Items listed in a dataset
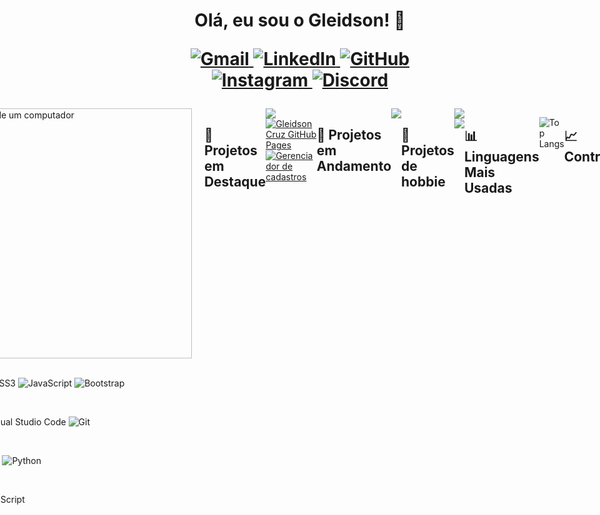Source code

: 
  <h1 align="center"> Olá, eu sou o Gleidson! 👋
    <p></p>
    <p>
      <a href="mailto:seu-email@gmail.com" title="Gmail">
        <img src="https://img.shields.io/badge/-Gmail-FF0000?style=flat-square&labelColor=FF0000&logo=gmail&logoColor=white" alt="Gmail"/>
      </a>
      <a href="https://www.linkedin.com/in/seu-linkedin" title="LinkedIn">
        <img src="https://img.shields.io/badge/-Linkedin-0e76a8?style=flat-square&logo=Linkedin&logoColor=white" alt="LinkedIn"/>
      </a>
      <a href="https://github.com/seu-usuario" title="GitHub">
        <img src="https://img.shields.io/badge/-GitHub-181717?style=flat-square&logo=github&logoColor=white" alt="GitHub"/>
      </a>
      <a href="https://www.instagram.com/seu-instagram" title="Instagram">
        <img src="https://img.shields.io/badge/-Instagram-DF0174?style=flat-square&labelColor=DF0174&logo=instagram&logoColor=white" alt="Instagram"/>
      </a>
      <a href="https://discord.com/users/seu-discord" title="Discord">
        <img src="https://img.shields.io/badge/-Discord-7289DA?style=flat-square&labelColor=7289DA&logo=discord&logoColor=white" alt="Discord"/>
      </a>  
    </p>
  </h1>

<div style="display: flex; align-items: flex-start; justify-content: center; min-height: 300px;">
  <div>
    <p>Sou desenvolvedor web front-end e utilizo <strong>HTML, CSS, JavaScript, Bootstrap e Figma</strong> para desenvolver meus projetos. Nas horas vagas, estudo desenvolvimento de jogos com Godot e pretendo me aprofundar em Java, PHP e Python futuramente.</p>
  </div>

  <div align="left">
      <img src="https://raw.githubusercontent.com/MicaelliMedeiros/micaellimedeiros/master/image/computer-illustration.png" align="right" alt="ilustração de um computador" width="400px" style="margin-right: 20px;">
  <p>
    <strong>
      Tecnologias:
    </strong>
    <p>
      <img src="https://img.shields.io/badge/-HTML5-E34F26?style=flat-square&logo=html5&logoColor=white" alt="HTML5"/>
      <img src="https://img.shields.io/badge/-CSS3-1572B6?style=flat-square&logo=css3&logoColor=white" alt="CSS3"/>
      <img src="https://img.shields.io/badge/-JavaScript-F7DF1E?style=flat-square&logo=javascript&logoColor=black" alt="JavaScript"/>
      <img src="https://img.shields.io/badge/-Bootstrap-563D7C?style=flat-square&logo=bootstrap&logoColor=white" alt="Bootstrap"/>
    </p>
  </p>
  
  <p>
    <strong>
      Ferramentas:
    </strong>
    <p>
      <img src="https://img.shields.io/badge/-Figma-F24E1E?style=flat-square&logo=figma&logoColor=white" alt="Figma"/>
      <img src="https://img.shields.io/badge/-VS%20Code-007ACC?style=flat-square&logo=visual-studio-code&logoColor=white" alt="Visual Studio Code"/>
      <img src="https://img.shields.io/badge/-Git-F05032?style=flat-square&logo=git&logoColor=white" alt="Git"/>
    </p>

  <p>
    <strong>
      Interesses:
    </strong>
    <p>
      <img src="https://img.shields.io/badge/-Java-DE8C2D?style=flat-square&logo=java&logoColor=white" alt="Java"/>
      <img src="https://img.shields.io/badge/-PHP-777BB4?style=flat-square&logo=php&logoColor=white" alt="PHP"/>
      <img src="https://img.shields.io/badge/-Python-3776AB?style=flat-square&logo=python&logoColor=white" alt="Python"/>
    </p>
  </p>

  <p>
    <strong>
      Hobbie:
    </strong>
    <p>
      <img src="https://img.shields.io/badge/Godot-1C1C1C.svg?style=flat-square&logo=godot-engine&logoColor=white" alt="Godot"/>
      <img src="https://img.shields.io/badge/GDScript-1E1E1E.svg?style=flat-square&logo=godot-engine&logoColor=white" alt="GDScript"/>
    </p>
</div>

## 📂 Projetos em Destaque

<div>
    <a href="https://github.com/Gleidson-cruz/keroacai">
        <img src="https://github-readme-stats.vercel.app/api/pin/?username=Gleidson-cruz&repo=keroacai&bg_color=1c1c1c" />
    </a>
    <a href="https://github.com/Gleidson-cruz/gleidson-cruz.github.io">
        <img src="https://github-readme-stats.vercel.app/api/pin/?username=Gleidson-cruz&repo=gleidson-cruz.github.io&bg_color=1c1c1c" alt="Gleidson Cruz GitHub Pages"  />
    </a>
   <a href="https://github.com/Gleidson-cruz/Gerenciador-de-cadastros">
        <img src="https://github-readme-stats.vercel.app/api/pin/?username=Gleidson-cruz&repo=Gerenciador-de-cadastros&bg_color=1c1c1c" alt="Gerenciador de cadastros" />
    </a>
</div>

## 📂 Projetos em Andamento

<div>
    <a href="https://github.com/Gleidson-cruz/novo-portifolio">
        <img src="https://github-readme-stats.vercel.app/api/pin/?username=Gleidson-cruz&repo=novo-portifolio&bg_color=1c1c1c" />
    </a>
</div>

## 📂 Projetos de hobbie

<div>
    <a href="https://github.com/Gleidson-cruz/flippy-birds">
        <img src="https://github-readme-stats.vercel.app/api/pin/?username=Gleidson-cruz&repo=flippy-birds&bg_color=1c1c1c" />
    </a>
    <a href="https://github.com/Gleidson-cruz/dory-jump">
        <img src="https://github-readme-stats.vercel.app/api/pin/?username=Gleidson-cruz&repo=dory-jump&bg_color=1c1c1c" />
    </a>
</div>

## 📊 Linguagens Mais Usadas

![Top Langs](https://github-readme-stats.vercel.app/api/top-langs/?username=Gleidson-cruz&layout=compact&theme=dark&card_width=400)

## 📈 Contribuições

![Anurag's GitHub stats](https://github-readme-stats.vercel.app/api?username=Gleidson-cruz&show_icons=true&theme=dark)
<!--![Snake animation](https://github.com/Gleidson-cruz/Gleidson-cruz/blob/output/github-contribution-grid-snake.svg)-->

Obrigado por visitar meu perfil! 😊
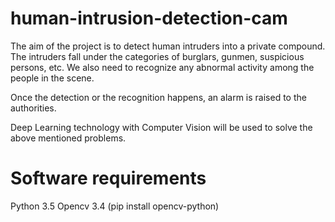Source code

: # human-intrusion-detection-cam

The aim of the project is to detect human intruders into a private compound. The intruders fall under the categories of burglars,
gunmen, suspicious persons, etc. We also need to recognize any abnormal activity among the people in the scene.

Once the detection or the recognition happens, an alarm is raised to the authorities.

Deep Learning technology with Computer Vision will be used to solve the above mentioned problems.


# Software requirements

Python 3.5
Opencv 3.4 (pip install opencv-python)
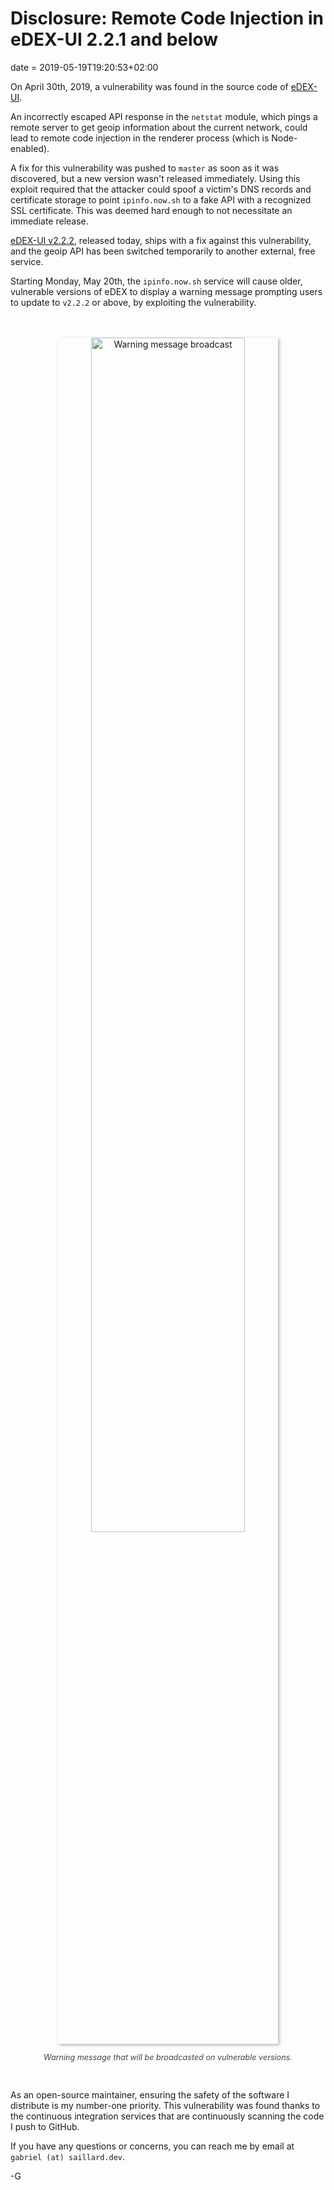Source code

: # Disclosure: Remote Code Injection in eDEX-UI 2.2.1 and below
date = 2019-05-19T19:20:53+02:00

On April 30th, 2019, a vulnerability was found in the source code of [eDEX-UI](https://github.com/GitSquared/edex-ui).

An incorrectly escaped API response in the `netstat` module, which pings a remote server to get geoip information about the current network, could lead to remote code injection in the renderer process (which is Node-enabled).

A fix for this vulnerability was pushed to `master` as soon as it was discovered, but a new version wasn't released immediately. Using this exploit required that the attacker could spoof a victim's DNS records and certificate storage to point `ipinfo.now.sh` to a fake API with a recognized SSL certificate. This was deemed hard enough to not necessitate an immediate release.

[eDEX-UI v2.2.2](https://github.com/GitSquared/edex-ui/releases/v2.2.2), released today, ships with a fix against this vulnerability, and the geoip API has been switched temporarily to another external, free service.

Starting Monday, May 20th, the `ipinfo.now.sh` service will cause older, vulnerable versions of eDEX to display a warning message prompting users to update to `v2.2.2` or above, by exploiting the vulnerability.

<p align="center">
  <br><br>
	<img alt="Warning message broadcast" style="box-shadow: 2px 2px 5px rgba(0,0,0,0.3);width:70%;" src="{{ URL }}/res/broadcast.png"/><br>
	<p style="text-align:center;font-size:0.9em;opacity:0.8;"><em>Warning message that will be broadcasted on vulnerable versions.</em></p><br>
</p>

As an open-source maintainer, ensuring the safety of the software I distribute is my number-one priority. This vulnerability was found thanks to the continuous integration services that are continuously scanning the code I push to GitHub.

If you have any questions or concerns, you can reach me by email at `gabriel (at) saillard.dev`.

-G
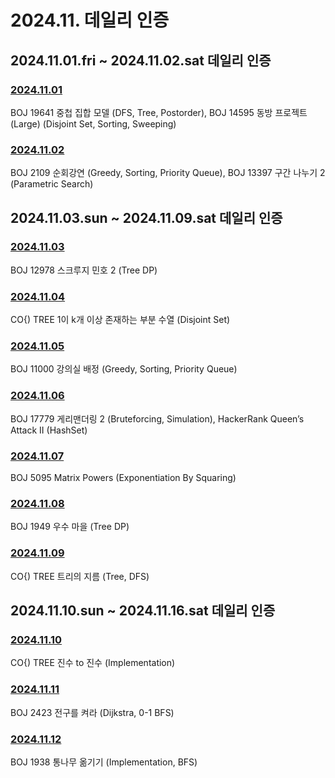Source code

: # 2024.11. 데일리 인증

## 2024.11.01.fri ~ 2024.11.02.sat 데일리 인증

### [2024.11.01](https://github.com/jwelyl/daily_certification/blob/main/2024/11/01/24_11_01_daily_certification.md)
BOJ 19641 중첩 집합 모델 (DFS, Tree, Postorder), BOJ 14595 동방 프로젝트 (Large) (Disjoint Set, Sorting, Sweeping)

### [2024.11.02](https://github.com/jwelyl/daily_certification/blob/main/2024/11/02/24_11_02_daily_certification.md)
BOJ 2109 순회강연 (Greedy, Sorting, Priority Queue), BOJ 13397 구간 나누기 2 (Parametric Search)

## 2024.11.03.sun ~ 2024.11.09.sat 데일리 인증

### [2024.11.03](https://github.com/jwelyl/daily_certification/blob/main/2024/11/03/24_11_03_daily_certification.md)
BOJ 12978 스크루지 민호 2 (Tree DP)

### [2024.11.04](https://github.com/jwelyl/daily_certification/blob/main/2024/11/04/24_11_04_daily_certification.md)
CO{) TREE 1이 k개 이상 존재하는 부분 수열 (Disjoint Set)

### [2024.11.05](https://github.com/jwelyl/daily_certification/blob/main/2024/11/05/24_11_05_daily_certification.md)
BOJ 11000 강의실 배정 (Greedy, Sorting, Priority Queue)

### [2024.11.06](https://github.com/jwelyl/daily_certification/blob/main/2024/11/06/24_11_06_daily_certification.md)
BOJ 17779 게리맨더링 2 (Bruteforcing, Simulation), HackerRank Queen’s Attack II (HashSet)

### [2024.11.07](https://github.com/jwelyl/daily_certification/blob/main/2024/11/07/24_11_07_daily_certification.md)
BOJ 5095 Matrix Powers (Exponentiation By Squaring)

### [2024.11.08](https://github.com/jwelyl/daily_certification/blob/main/2024/11/08/24_11_08_daily_certification.md)
BOJ 1949 우수 마을 (Tree DP)

### [2024.11.09](https://github.com/jwelyl/daily_certification/blob/main/2024/11/09/24_11_09_daily_certification.md)
CO{) TREE 트리의 지름 (Tree, DFS)

## 2024.11.10.sun ~ 2024.11.16.sat 데일리 인증

### [2024.11.10](https://github.com/jwelyl/daily_certification/blob/main/2024/11/10/24_11_10_daily_certification.md)
CO{) TREE 진수 to 진수 (Implementation)

### [2024.11.11](https://github.com/jwelyl/daily_certification/blob/main/2024/11/11/24_11_11_daily_certification.md)
BOJ 2423 전구를 켜라 (Dijkstra, 0-1 BFS)

### [2024.11.12](https://github.com/jwelyl/daily_certification/blob/main/2024/11/12/24_11_12_daily_certification.md)
BOJ 1938 통나무 옮기기 (Implementation, BFS)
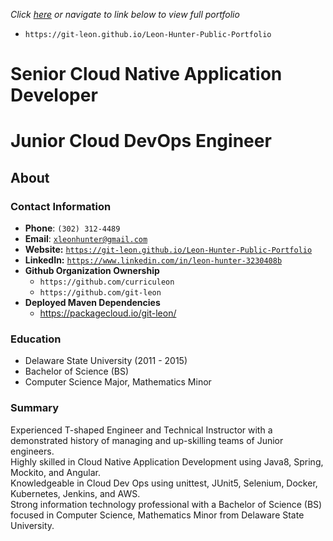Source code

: <link rel="stylesheet" type="text/css" media="all" href="./style.css" />

_Click [here](https://git-leon.github.io/Leon-Hunter-Public-Portfolio) or navigate to link below to view full portfolio_
   * `https://git-leon.github.io/Leon-Hunter-Public-Portfolio`

# Senior Cloud Native Application Developer
# Junior Cloud DevOps Engineer

## About

### Contact Information
* **Phone**: `(302) 312-4489`
* **Email**: [`xleonhunter@gmail.com`](mailto:xleonhunter@gmail.com)
* **Website:** [`https://git-leon.github.io/Leon-Hunter-Public-Portfolio`](https://git-leon.github.io/Leon-Hunter-Public-Portfolio)
* **LinkedIn:** [`https://www.linkedin.com/in/leon-hunter-3230408b`](https://www.linkedin.com/in/leon-hunter-3230408b)
* **Github Organization Ownership**
    * `https://github.com/curriculeon`
    * `https://github.com/git-leon`
* **Deployed Maven Dependencies**
   * https://packagecloud.io/git-leon/

### Education
* Delaware State University (2011 - 2015)
* Bachelor of Science (BS)
* Computer Science Major, Mathematics Minor

### Summary
Experienced T-shaped Engineer and Technical Instructor with a demonstrated history of managing and up-skilling teams of Junior engineers.<br>
Highly skilled in Cloud Native Application Development using Java8, Spring, Mockito, and Angular.<br>
Knowledgeable in Cloud Dev Ops using unittest, JUnit5, Selenium, Docker, Kubernetes, Jenkins, and AWS.<br>
Strong information technology professional with a Bachelor of Science (BS) focused in Computer Science, Mathematics Minor from Delaware State University.
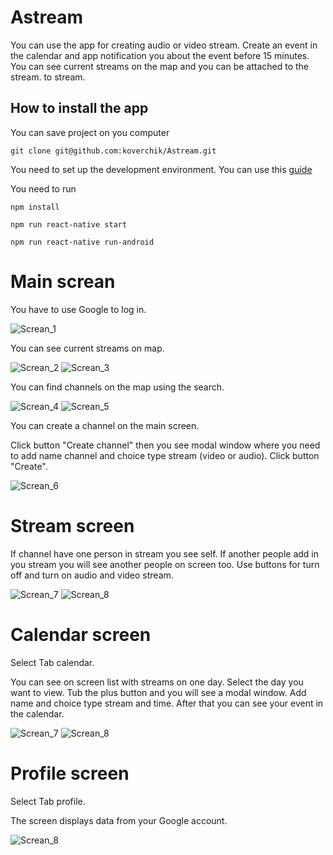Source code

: # Astream

You can use the app for creating audio or video stream. Create an event in the calendar and app notification you about the event before 15 minutes. You can see current streams on the map and you can be attached to the stream. to stream.

## How to install the app

You can save project on you computer

    git clone git@github.com:koverchik/Astream.git

You need to set up the development environment. You can use this [guide](https://reactnative.dev/docs/environment-setup)

You need to run

    npm install

    npm run react-native start

    npm run react-native run-android

# Main screan

You have to use Google to log in.

![Screan_1](https://github.com/koverchik/Astream/blob/main/screenshots/Screenshot_20211225-161813.jpg)

You can see current streams on map.

![Screan_2](https://github.com/koverchik/Astream/blob/main/screenshots/Screenshot_20211227-152419.jpg)
![Screan_3](https://github.com/koverchik/Astream/blob/main/screenshots/Screenshot_20211227-152359.jpg)

You can find channels on the map using the search.

![Screan_4](https://github.com/koverchik/Astream/blob/main/screenshots/Screenshot_20211227-152633.jpg)
![Screan_5](https://github.com/koverchik/Astream/blob/main/screenshots/Screenshot_20211227-152650.jpg)

You can create a channel on the main screen.

Click button "Create channel" then you see modal window where you need to add name channel and choice type stream (video or audio). Click button "Create".

![Screan_6](https://github.com/koverchik/Astream/blob/main/screenshots/Screenshot_20211227-192616.jpg)

# Stream screen

If channel have one person in stream you see self. If another people add in you stream you will see another people on screen too. Use buttons for turn off and turn on audio and video stream.

![Screan_7](https://github.com/koverchik/Astream/blob/main/screenshots/Screenshot_20211227-171022.jpg)
![Screan_8](https://github.com/koverchik/Astream/blob/main/screenshots/Screenshot_20211227-171147.jpg)

# Calendar screen

Select Tab calendar.

You can see on screen list with streams on one day. Select the day you want to view. Tub the plus button and you will see a modal window. Add name and choice type stream and time. After that you can see your event in the calendar.

![Screan_7](https://github.com/koverchik/Astream/blob/main/screenshots/Screenshot_20211227-152257.jpg)
![Screan_8](https://github.com/koverchik/Astream/blob/main/screenshots/Screenshot_20211227-152315.jpg)

# Profile screen

Select Tab profile.

The screen displays data from your Google account.

![Screan_8](https://github.com/koverchik/Astream/blob/main/screenshots/Screenshot_20211227-152528.jpg)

--- What you should do ---
Among the records above, find each line holding the string "type" and pull it out.

--- Task output ---
: <link rel="stylesheet" type="text/css" media="all" href="./style.css" />
Click button "Create channel" then you see modal window where you need to add name channel and choice type stream (video or audio). Click button "Create".
You can see on screen list with streams on one day. Select the day you want to view. Tub the plus button and you will see a modal window. Add name and choice type stream and time. After that you can see your event in the calendar.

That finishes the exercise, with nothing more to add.